The Chinese electronics manufacturer Xiaomi has been given the green light to begin production of electric automobiles. Two sources claim to have confirmed that Xiaomi has received permission from a Chinese government agency to produce electric automobiles. This is a big step forward for the smartphone maker’s plan to start making cars at the start of next year.
Beijing-based Xiaomi reportedly received approval from China’s auto industry regulator, the National Development and Reform Commission (NDRC), earlier this month to begin manufacture of electric vehicles. Xiaomi is the fourth company to get NDRC approval since the year ended in 2017, though. This is a huge step forward for Xiaomi and its ability to expand into new markets.
In addition, the clearance from the Ministry of Industry and Information (MIIT), which evaluates and accesses new models and ventures for technical and safety requirements, will get Xiaomi closer to mass manufacturing of electric vehicles, about two years after the company first announced its intentions. Furthermore, it would be entering the already troubled Chinese automobile manufacturing sector, where factors such as a capacity glut and falling demand have created a severe price war and damaged supplier margins.
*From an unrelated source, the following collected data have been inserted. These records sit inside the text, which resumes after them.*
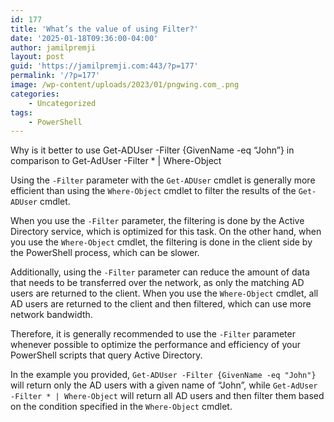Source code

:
 ```yaml
---
id: 177
title: 'What’s the value of using Filter?'
date: '2025-01-18T09:36:00-04:00'
author: jamilpremji
layout: post
guid: 'https://jamilpremji.com:443/?p=177'
permalink: '/?p=177'
image: /wp-content/uploads/2023/01/pngwing.com_.png
categories:
    - Uncategorized
tags:
    - PowerShell
---
```


Why is it better to use Get-ADUser -Filter {GivenName -eq “John”} in comparison to Get-AdUser -Filter \* | Where-Object

Using the `-Filter` parameter with the `Get-ADUser` cmdlet is generally more efficient than using the `Where-Object` cmdlet to filter the results of the `Get-ADUser` cmdlet.

When you use the `-Filter` parameter, the filtering is done by the Active Directory service, which is optimized for this task. On the other hand, when you use the `Where-Object` cmdlet, the filtering is done in the client side by the PowerShell process, which can be slower.

Additionally, using the `-Filter` parameter can reduce the amount of data that needs to be transferred over the network, as only the matching AD users are returned to the client. When you use the `Where-Object` cmdlet, all AD users are returned to the client and then filtered, which can use more network bandwidth.

Therefore, it is generally recommended to use the `-Filter` parameter whenever possible to optimize the performance and efficiency of your PowerShell scripts that query Active Directory.

In the example you provided, `Get-ADUser -Filter {GivenName -eq "John"}` will return only the AD users with a given name of “John”, while `Get-AdUser -Filter * | Where-Object` will return all AD users and then filter them based on the condition specified in the `Where-Object` cmdlet.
Xiaomi plans to begin mass production of its first cars in the first quarter of 2024 after pledging to invest $10 billion over the next decade into the automotive industry. Because of worries about overcapacity and diminishing demand in the market, the NRDC will need to be more selective in approving new EV manufacturing plans of companies. Consequently, there are significant worries about making the deadlines.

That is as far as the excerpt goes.